Législatives : Emmanuel Macron fait parler la foudre…

Ils sont 4 en Côte-d’Or à avoir rejoint la Macron-sphère au Palais Bourbon le 18 juin au soir : Didier Martin, Fadila Khattabi, Yolaine de Courson et Didier Paris. Le Modem François Deseille, investi par La République en Marche, a échoué, quant à lui, face au député sortant LR, Rémi Delatte. Retour sur une élection… jupitérienne !

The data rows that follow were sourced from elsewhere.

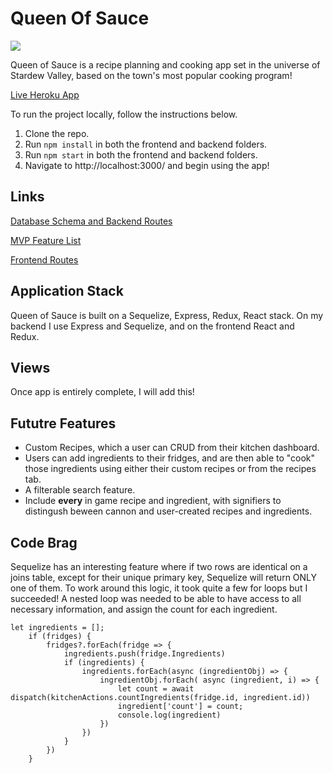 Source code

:# Queen Of Sauce
![](https://steamuserimages-a.akamaihd.net/ugc/322377524433516800/ACB79DAC2A3BA4D55618597B353F624252EC3120/?imw=128&imh=128&ima=fit&impolicy=Letterbox&imcolor=%23000000&letterbox=true)

Queen of Sauce is a recipe planning and cooking app set in the universe of Stardew Valley, based on the town's most popular cooking program!

[Live Heroku App](https://queenofsauce.herokuapp.com/)

To run the project locally, follow the instructions below.
1. Clone the repo.
2. Run `npm install` in both the frontend and backend folders.
3. Run `npm start`  in both the frontend and backend folders.
4. Navigate to http://localhost:3000/ and begin using the app!

## Links
[Database Schema and Backend Routes](https://github.com/cheshirekate8/queenOfSauce/wiki/Database-Schema-and-Backend-Routes)

[MVP Feature List](https://github.com/cheshirekate8/queenOfSauce/wiki/MVP-Feature-List)

[Frontend Routes](https://github.com/cheshirekate8/queenOfSauce/wiki/Wireframe-and-Frontend-Routes)

## Application Stack
Queen of Sauce is built on a Sequelize, Express, Redux, React stack. On my backend I use Express and Sequelize, and on the frontend React and Redux.

## Views
Once app is entirely complete, I will add this!

## Fututre Features
* Custom Recipes, which a user can CRUD from their kitchen dashboard.
* Users can add ingredients to their fridges, and are then able to "cook" those ingredients using either their custom recipes or from the recipes tab.
* A filterable search feature.
* Include <b>every</b> in game recipe and ingredient, with signifiers to distingush beween cannon and user-created recipes and ingredients.

## Code Brag

Sequelize has an interesting feature where if two rows are identical on a joins table, except for their unique primary key, Sequelize will return ONLY one of them. To work around this logic, it took quite a few for loops but I succeeded! A nested loop was needed to be able to have access to all necessary information, and assign the count for each ingredient.

```
let ingredients = [];
    if (fridges) {
        fridges?.forEach(fridge => {
            ingredients.push(fridge.Ingredients)
            if (ingredients) {
                ingredients.forEach(async (ingredientObj) => {
                    ingredientObj.forEach( async (ingredient, i) => {
                        let count = await dispatch(kitchenActions.countIngredients(fridge.id, ingredient.id))
                        ingredient['count'] = count;
                        console.log(ingredient)
                    })
                })
            }
        })
    }
```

Le 16 octobre 2016 – cela fait déjà une éternité ! –, Emmanuel Macron prenait de la hauteur. Et nous n’écrivons pas cela parce qu’il s’exprimait au 14e étage de la Tour Montparnasse à Paris, dans le QG de son mouvement En Marche. Celui qui était en train de baliser son chemin vers l’Elysée regardait la ligne d’horizon et s’exprimait sur sa vision de l’exercice présidentiel : « François Hollande ne croit pas au Président jupitérien. Il considère que le Président est devenu un émetteur comme un autre dans la sphère politico-médiatique. Pour ma part, je ne crois pas au président normal. Les Français n'attendent pas cela. Au contraire, un tel concept les déstabilise, les insécurise ».

Souvenez-vous, à l’époque, la gauche et le PS en tête l’exhortaient à participer à la Primaire de la Belle Alliance populaire (avec du recul, le nom aujourd’hui fait plus que réfléchir !) et la principale question du moment était de savoir si François Hollande allait ou non se présenter à sa succession. Et l’actualité n’était autre, en ce mois d’octobre, que la sortie du livre « Un président n’aurait pas dû dire cela », où les journalistes du journal Le Monde, Gérard Davet et Fabrice Lhomme, mettaient en orbite 5 ans d’entretien. La planète socialiste ne tournait déjà plus très rond…

La pyramide du Louvre

In fine, François Hollande dut se résoudre le 1er décembre à ne pas (re)monter dans la fusée présidentielle et Emmanuel Macron ne se présenta pas à la Primaire de la gauche, qui fut remportée par Benoît Hamon (Monsieur 58,69% le 29 janvier… devenu Monsieur 4,82% le 23 avril). Mais la France (re)découvrait le terme jupitérien, qui, depuis le dimanche 7 mai au soir et une célèbre déambulation devant la Pyramide du Louvre, est devenu le qualificatif le plus en vogue. Les résultats des législatives n’ont pas modifié la donne… sémantique.

Et pour cause, au niveau national, le nouveau président a obtenu une majorité de 350 députés (308 LREM et 42 Modem). A l’échelle de la Bourgogne – Franche-Comté, où l’abstention fut comme partout particulièrement forte (54,91%), ils sont 16 sur 27. En Côte-d’Or, seul le député LR de la 2e circonscription, Rémi Delatte, a réussi à faire que LREM ne soit pas qualifiée de déferlante (absolue) mais de vague. Enfin de vague de taille tout de même… puisque que les 4 autres circonscriptions sont entrées dans la Macron-sphère ! En récupérant 5 393 voix entre le 1er et le 2e tour, Rémi Delatte fut, en effet, le seul à devancer le candidat LREM François Deseille, qui, en nombre de voix comme en pourcentage, a fait moins bien que le candidat PS, Pierre Pribetich, en 2012.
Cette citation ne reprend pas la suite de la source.